Terminada a viagem de mil anos, reúnem-se as almas em uma planície, onde será determinado o destino futuro de cada uma delas. Nesse aspecto Platão realiza uma autêntica revolução em relação à crença grega tradicional, segundo a qual caberia aos deuses e à Necessidade decidir o destino do homem. Os “paradigmas das vidas”, diz Platão, se encontram no regaço da Moira Láquesis, filha da Necessidade. Tais paradigmas, entretanto,não são impostos mas apenas propostos às almas: a escolha fica intei­ramente entregue à liberdade das próprias almas. O homem não é livre de escolher entre viver ou não viver, mas é livre de optar por viver ou não de acordo com as normas da moral, ou seja, pode escolher viver segundo a virtude ou arrastado pelo vício. “E contou Er que, tendo chegado até aqui, deviam se dirigir a Láquesis; e que um profeta, antes de mais nada, dispôs as almas em ordem e depois, tomando dos joelhos de Láquesis os destinos e os paradigmas das vidas, subiu a um alto púlpito e disse: ‘Eis o que diz a virgem Láquesis, filha de Necessidade:‘Almas efêmeras, é este o início de outro período da vida, que não passa de um correr para a morte. Não será o demônio que vos escolherá, mas vósescolhereis o vosso demônio. E o primeiro sorteado escolha, por primeiro, a vida à qual deverá estar ligado por necessidade. A virtude não tem dono: cada qual participará mais ou menos dela na proporção que lhe presta homenagem ou a despreza. A culpa cabe a quem escolhe: Deus não tem culpa disso’ ”.

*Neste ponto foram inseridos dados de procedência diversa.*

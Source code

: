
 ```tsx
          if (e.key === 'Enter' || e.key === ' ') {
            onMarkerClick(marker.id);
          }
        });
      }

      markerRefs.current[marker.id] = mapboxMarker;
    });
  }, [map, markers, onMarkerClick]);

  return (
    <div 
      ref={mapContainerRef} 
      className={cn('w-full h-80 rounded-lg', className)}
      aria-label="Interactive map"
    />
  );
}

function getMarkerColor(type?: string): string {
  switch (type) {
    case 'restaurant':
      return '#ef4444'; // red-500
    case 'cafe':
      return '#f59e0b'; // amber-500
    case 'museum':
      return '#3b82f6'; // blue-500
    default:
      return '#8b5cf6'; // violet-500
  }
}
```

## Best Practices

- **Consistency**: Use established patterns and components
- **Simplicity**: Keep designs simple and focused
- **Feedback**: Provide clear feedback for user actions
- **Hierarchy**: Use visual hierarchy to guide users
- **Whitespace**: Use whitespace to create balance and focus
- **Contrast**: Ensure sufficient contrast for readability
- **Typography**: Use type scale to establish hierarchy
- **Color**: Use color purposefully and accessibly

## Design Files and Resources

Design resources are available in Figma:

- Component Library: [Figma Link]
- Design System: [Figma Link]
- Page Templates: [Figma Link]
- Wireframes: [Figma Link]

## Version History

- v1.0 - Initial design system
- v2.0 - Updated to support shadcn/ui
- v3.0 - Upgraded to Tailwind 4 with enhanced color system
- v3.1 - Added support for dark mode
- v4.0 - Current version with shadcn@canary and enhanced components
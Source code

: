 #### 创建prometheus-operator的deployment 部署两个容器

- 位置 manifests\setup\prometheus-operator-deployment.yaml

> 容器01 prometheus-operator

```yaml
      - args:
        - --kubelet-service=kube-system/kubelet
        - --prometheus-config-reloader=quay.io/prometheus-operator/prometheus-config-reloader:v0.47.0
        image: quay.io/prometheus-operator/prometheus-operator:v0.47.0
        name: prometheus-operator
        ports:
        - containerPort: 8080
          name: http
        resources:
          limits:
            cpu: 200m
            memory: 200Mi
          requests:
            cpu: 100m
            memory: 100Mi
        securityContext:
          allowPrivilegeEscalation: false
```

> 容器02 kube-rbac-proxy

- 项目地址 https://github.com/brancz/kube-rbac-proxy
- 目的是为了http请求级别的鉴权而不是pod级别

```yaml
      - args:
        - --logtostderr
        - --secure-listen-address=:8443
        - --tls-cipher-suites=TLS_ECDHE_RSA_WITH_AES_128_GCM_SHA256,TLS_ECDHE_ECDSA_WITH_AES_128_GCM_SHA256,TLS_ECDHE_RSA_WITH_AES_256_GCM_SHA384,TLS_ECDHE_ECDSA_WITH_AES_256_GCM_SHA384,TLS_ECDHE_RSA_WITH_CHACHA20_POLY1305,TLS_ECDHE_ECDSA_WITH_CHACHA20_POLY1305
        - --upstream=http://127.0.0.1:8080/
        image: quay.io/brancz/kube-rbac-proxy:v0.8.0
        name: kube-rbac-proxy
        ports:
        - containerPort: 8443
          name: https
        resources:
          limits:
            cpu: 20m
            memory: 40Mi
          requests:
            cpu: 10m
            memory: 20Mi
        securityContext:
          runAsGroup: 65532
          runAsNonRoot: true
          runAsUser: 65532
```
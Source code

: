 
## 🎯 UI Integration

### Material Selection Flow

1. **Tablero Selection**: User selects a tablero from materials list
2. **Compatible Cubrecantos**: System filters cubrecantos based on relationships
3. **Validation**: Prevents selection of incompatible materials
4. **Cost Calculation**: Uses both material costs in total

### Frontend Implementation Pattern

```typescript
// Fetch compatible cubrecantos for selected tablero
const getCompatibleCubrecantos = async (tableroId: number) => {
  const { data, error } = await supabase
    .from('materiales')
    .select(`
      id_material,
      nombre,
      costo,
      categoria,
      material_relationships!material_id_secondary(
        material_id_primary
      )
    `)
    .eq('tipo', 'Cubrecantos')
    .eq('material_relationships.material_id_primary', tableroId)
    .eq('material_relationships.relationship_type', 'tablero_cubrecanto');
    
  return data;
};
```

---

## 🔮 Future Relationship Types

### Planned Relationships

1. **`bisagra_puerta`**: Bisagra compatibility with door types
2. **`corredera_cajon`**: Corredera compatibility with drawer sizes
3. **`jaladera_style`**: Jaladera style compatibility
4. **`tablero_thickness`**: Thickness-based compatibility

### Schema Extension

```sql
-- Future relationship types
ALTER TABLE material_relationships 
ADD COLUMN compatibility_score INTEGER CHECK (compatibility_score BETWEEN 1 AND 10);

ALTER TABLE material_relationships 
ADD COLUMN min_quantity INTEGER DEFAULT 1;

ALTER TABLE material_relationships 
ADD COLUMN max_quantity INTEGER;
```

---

Dito isso, um profeta de Láquesis sorteia os números para estabelecer a ordem segundo a qual cada alma deve dirigir-se para a escolha. O número que cabe a cada alma é o que lhe fica mais perto. Então, o profeta estende sobre a relva os paradigmas das vidas (paradigmas de todas as possíveis vidas humanas e também animais), em número bastante superior ao das almas presentes. A primeira à qual cabe a escolha tem à disposição muito mais paradigmas de vida do que a última. Isso, porém, não vicia de forma irreparável a escolha, porquanto, mesmo para a última, resta a possibilidade da escolha de uma vida boa, caso não lhe seja possível escolher uma vida ótima.

A escolha que cada um realiza recebe confirmação das duas Moiras, Clótos e Atropos, tomando-se, assim, irreversível. Então, as almas bebem o esquecimento nas águas do rio Ameletes (rio do esquecimento) e descem aos corpos para viver a vida escolhida.

Dissemos que a escolha depende da “liberdade das almas”, mas seria mais exato dizer do “conhecimento” ou da “ciência da vida boa e má”, isto é, da “filosofia”, que, para Platão, se transforma em força salvadora, neste mundo e no outro, para sempre. Aqui o intelectualismo ético é levado a conseqüências extremas. Diz Platão: “Se alguém, vindo viver neste mundo, se entrega ao filosofar de forma sadia e a sorte da escolha não o tenha colocado entre os últimos, não apenas existe para ele a possibilidade (...) de encontrar nesta terra a felicidade, mas a própria viagem deste mundo para o outro e novamente de lá para cá não será subterrânea e incômoda, mas sim uma viagem tranqüila e para o céu”.